A aproximação e escuta com equilibristas, malabaristas, trapezistas, contorcionistas, palhaços, dançarinas e até um amestrador de leões da região nordeste, nos guiou à oportunidade para ouvir cada um contar de suas vidas, família, escolaridade, experiências de trabalho, viagens pelo interior do país, momentos alegres e outros não tão alegres, situações do bastidor, desde a montagem das tendas, ensaios dos números, apresentações dos espetáculos, acertos, erros ou acidentes no picadeiro, reações do público, sobretudo os aplausos até a desmontagem das tendas.
Foi mencionado o primeiro artigo, "Circo habitat da alegria: Sugestões práticas de direitos da cultura", que entre outras indicações, propõe o reconhecimento de Cidades Criativas Amigas do Circo, com premiações e benefícios do Governo Federal e UNESCO aos Prefeitos e Municípios que adotarem políticas públicas de acolhimento aos circos e circenses nas setoriais culturais de artes cênicas das cidades. O amestrador de leões logo fez uma brincadeira: - Olha, ele sabe gritar o palhaço. E na conversa lembrou que: - A chegada do circo nas cidades sempre foi um acontecimento, onde quem primeiro acolhe os artistas circenses são as crianças, presencialmente, sem "internet" ou "celular", para gritar o palhaço e receber como brinde um ingresso do espetáculo.
Montada a tenda, naturalmente as crianças e adolescentes da cidade, atraídas pela novidade do circo, entram na brincadeira das trocas simbólicas, onde o palhaço busca interação artística e começa: - O circo chegou. Hoje tem palhaçada? E a meninada responde: - Tem, sim, senhor! Assim, no jogo de perguntas e respostas, num curto ensaio é formada a trupe de publicidade, onde o palhaço (publicitário) percorre as ruas gritado pelas crianças (garotos propaganda), com irreverências e premiações próprias do encantamento circense, para divulgar: - Respeitável público, chegou o circo, na pracinha, ao lado do mercado, venham ver a novidade, às dezenove horas tem espetáculo.
No diálogo sobre o direito escolar dos circenses, as mães mencionam que o ideal é a permanência semestral do circo, pelo menos para garantir metade do ano letivo das crianças circenses matriculadas nas escolas em cada cidade, para melhor aproveitar a matrícula itinerante (art. 29 da lei 6.533/78 - Lei do Circo). Por sua vez, em cada Município o Prefeito Criativo, Amigo do Circo, precisa de um meio para assegurar, por leis de incentivo à cultura, com recursos de fundos culturais, que toda garotada matriculada na rede pública municipal de ensino, obtenha ingresso estatal e transporte por ônibus escolar, tanto aos estudantes da sede, quanto zona rural, para ir aos espetáculos pelo menos duas vezes por ano.
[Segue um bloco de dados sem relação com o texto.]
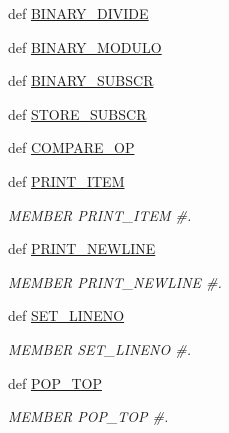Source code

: \begin{DoxyCompactItemize}
\item 
def \hyperlink{classscipy_1_1weave_1_1bytecodecompiler_1_1CXXCoder_aa07a9a80c7da86d303857920a0c07637}{B\+I\+N\+A\+R\+Y\+\_\+\+D\+I\+V\+I\+D\+E}
\item 
def \hyperlink{classscipy_1_1weave_1_1bytecodecompiler_1_1CXXCoder_a0d1eca8956a53334132c55422e10a913}{B\+I\+N\+A\+R\+Y\+\_\+\+M\+O\+D\+U\+L\+O}
\item 
def \hyperlink{classscipy_1_1weave_1_1bytecodecompiler_1_1CXXCoder_a5d6597d034b905afcc480ca41d2f9732}{B\+I\+N\+A\+R\+Y\+\_\+\+S\+U\+B\+S\+C\+R}
\item 
def \hyperlink{classscipy_1_1weave_1_1bytecodecompiler_1_1CXXCoder_a0d46dbf4d656fa0f1871f180c468cf9d}{S\+T\+O\+R\+E\+\_\+\+S\+U\+B\+S\+C\+R}
\item 
def \hyperlink{classscipy_1_1weave_1_1bytecodecompiler_1_1CXXCoder_a6a8cd39d046b2878505f5151f3603428}{C\+O\+M\+P\+A\+R\+E\+\_\+\+O\+P}
\item 
def \hyperlink{classscipy_1_1weave_1_1bytecodecompiler_1_1CXXCoder_a83c2520d7e04f1676fd575e4a9dc9fbe}{P\+R\+I\+N\+T\+\_\+\+I\+T\+E\+M}
\begin{DoxyCompactList}\small\item\em M\+E\+M\+B\+E\+R P\+R\+I\+N\+T\+\_\+\+I\+T\+E\+M \#. \end{DoxyCompactList}\item 
def \hyperlink{classscipy_1_1weave_1_1bytecodecompiler_1_1CXXCoder_a7518a59bf16e5dca99e30285af6825f6}{P\+R\+I\+N\+T\+\_\+\+N\+E\+W\+L\+I\+N\+E}
\begin{DoxyCompactList}\small\item\em M\+E\+M\+B\+E\+R P\+R\+I\+N\+T\+\_\+\+N\+E\+W\+L\+I\+N\+E \#. \end{DoxyCompactList}\item 
def \hyperlink{classscipy_1_1weave_1_1bytecodecompiler_1_1CXXCoder_a23ab7a2fda8fd65e3b413aaba6f0924a}{S\+E\+T\+\_\+\+L\+I\+N\+E\+N\+O}
\begin{DoxyCompactList}\small\item\em M\+E\+M\+B\+E\+R S\+E\+T\+\_\+\+L\+I\+N\+E\+N\+O \#. \end{DoxyCompactList}\item 
def \hyperlink{classscipy_1_1weave_1_1bytecodecompiler_1_1CXXCoder_a94ecc447e7bb431737b3ef6ead6fff93}{P\+O\+P\+\_\+\+T\+O\+P}
\begin{DoxyCompactList}\small\item\em M\+E\+M\+B\+E\+R P\+O\+P\+\_\+\+T\+O\+P \#. \end{DoxyCompactList}\item 

\end{DoxyCompactItemize}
Assim, até que todos os estudantes sejam levados ao circo, como atividade extracurricular, atendida a permanência dos circos nos 5.570 municípios brasileiros, com reserva de agenda, identificação das presenças e rodízio na instalação de circo a circo, que pode ser auxiliada por inovações tecnológicas via aplicativos, ou seja, softwares nas Secretarias de Cultura Estaduais e Distrital, para incluir o circo na internet das coisas, por custeios via Lei do Bem (lei Federal 11.196/05) como otimização nas trocas de informações dos necessários cadastros setoriais de cultura, entre os Circos, Municípios, Estados e Distrito Federal, de modo que na política de universalização do acesso à cultura circense, assim os governadores que investirem em programas nos territórios da cultura para os circos, também merecem ser premiados como Governadores Criativos Amigos do Circo.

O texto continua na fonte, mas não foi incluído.